Guest columnist Will Cooper analyzes the lyrics and music of artist Poodher P, and what they say about the world we live in.

Poohder P is a budding musician whose searing lyrics speak for an often forgotten part of his generation: the socially aware inner city youth.

His songs explore topics like economic inequality, LGBTQ rights, mass incarceration, global warming, and artificial intelligence. Just to name a few.

In “Could it bePoohder P conceived, in his typical rhyming style, a world without war: “Imagine that nations never started wars / That boys didn’t die so that men could settle their scores. ” He longs for peace, recognizing that humanity is more united than it divides it: “One people who will lead it in peace / Across the world, hostilities would cease. ”
Poohder P also imagines that exponential advances in technology do not threaten human security. The surveillance state – in the United States in China and elsewhere – gives governments enormous power to track and control their citizens. And high-tech weaponry provides the military with unprecedented tools to wage war. Poohder P understands: “Imagine technology not threatening our fate / No AI, machine learning or surveillance state… Imagine technology not threatening our fate / No precision guided missiles to make matters worse hatred of man. ”
In addition to imagining the world as it could be, Poohder P condemns the world as it is. His song “Feastis a political anthem for underprivileged communities – a segment of society both used and neglected by the American political and economic elite. Over the past few decades, the wealth of the Forbes 400 (the richest people in America) has multiplied to well over ten trillion dollars. Yet at the same time, disadvantaged communities have struggle to achieve even modest gains in living standards. “While you” – the richest Americans – “feast on an American pie,” sings Poohder P, those in underprivileged communities are “left to die.”

But it doesn’t just target the rich. He also condemns the dishonesty of politicians who promise change from the grassroots but fail to follow through with concrete action: “As you feast on an American pie / We are spoon fed a hollow lie. The hypocrisy of these empty lies – empty politicians promise to bring change – drives Poohder P’s outspoken condemnations. -he. “We also plan to brag to their beloved fans.”

But downtown residents aren’t just statistics. They are individual human beings. They are “siblings, moms and dads” – even if, to politicians, “everything we are is your fad.”

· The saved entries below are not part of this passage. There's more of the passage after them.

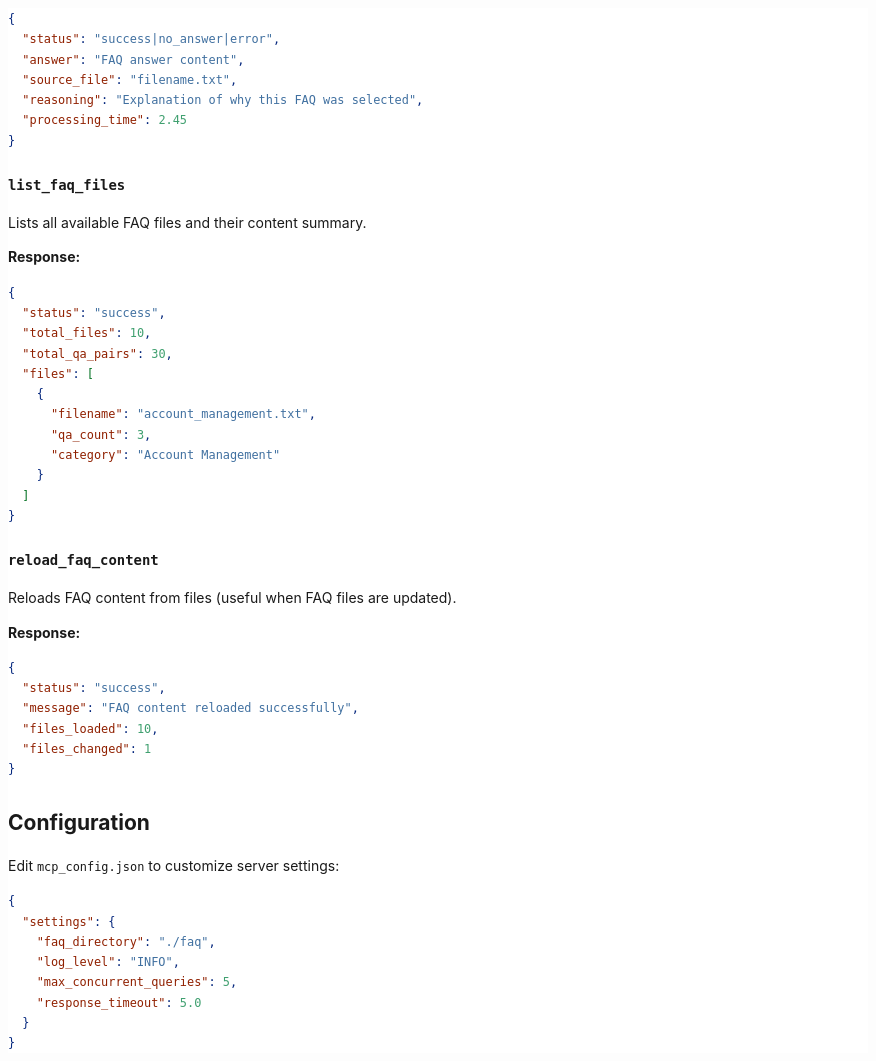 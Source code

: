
 ```json
{
  "status": "success|no_answer|error",
  "answer": "FAQ answer content",
  "source_file": "filename.txt",
  "reasoning": "Explanation of why this FAQ was selected",
  "processing_time": 2.45
}
```

### `list_faq_files`

Lists all available FAQ files and their content summary.

**Response:**

```json
{
  "status": "success",
  "total_files": 10,
  "total_qa_pairs": 30,
  "files": [
    {
      "filename": "account_management.txt",
      "qa_count": 3,
      "category": "Account Management"
    }
  ]
}
```

### `reload_faq_content`

Reloads FAQ content from files (useful when FAQ files are updated).

**Response:**

```json
{
  "status": "success",
  "message": "FAQ content reloaded successfully",
  "files_loaded": 10,
  "files_changed": 1
}
```

## Configuration

Edit `mcp_config.json` to customize server settings:

```json
{
  "settings": {
    "faq_directory": "./faq",
    "log_level": "INFO",
    "max_concurrent_queries": 5,
    "response_timeout": 5.0
  }
}
```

As Poohder P points out, these rich and powerful Americans – in Silicon Valley, Wall Street and Washington – reflexively fixate themselves and react to markets and polls, ignoring the less fortunate people who are suffering in the very country that allowed their success: “Brutes in costume / You are like snakes in front of flutes / On our necks, we can smell your boots.

Poohder P can make a point. His words are rooted in a broad and insightful understanding of American society. He also knows how to sing. His tight rhymes accentuate the power of his message. His voice is powerful. Energetic. Captivating. And his style is an eccentric mix of modern rap and age-old rock and roll.

But Poohder P is more than a singer. He’s a fearless social critic with a sharp message. And, most importantly, he is an emerging voice for millions of young people who are generally not heard.

William Cooper is a lawyer who has written for the Wall Street Journal, New York Daily News, Baltimore Sun, Orlando Sentinel, and USA Today, among others.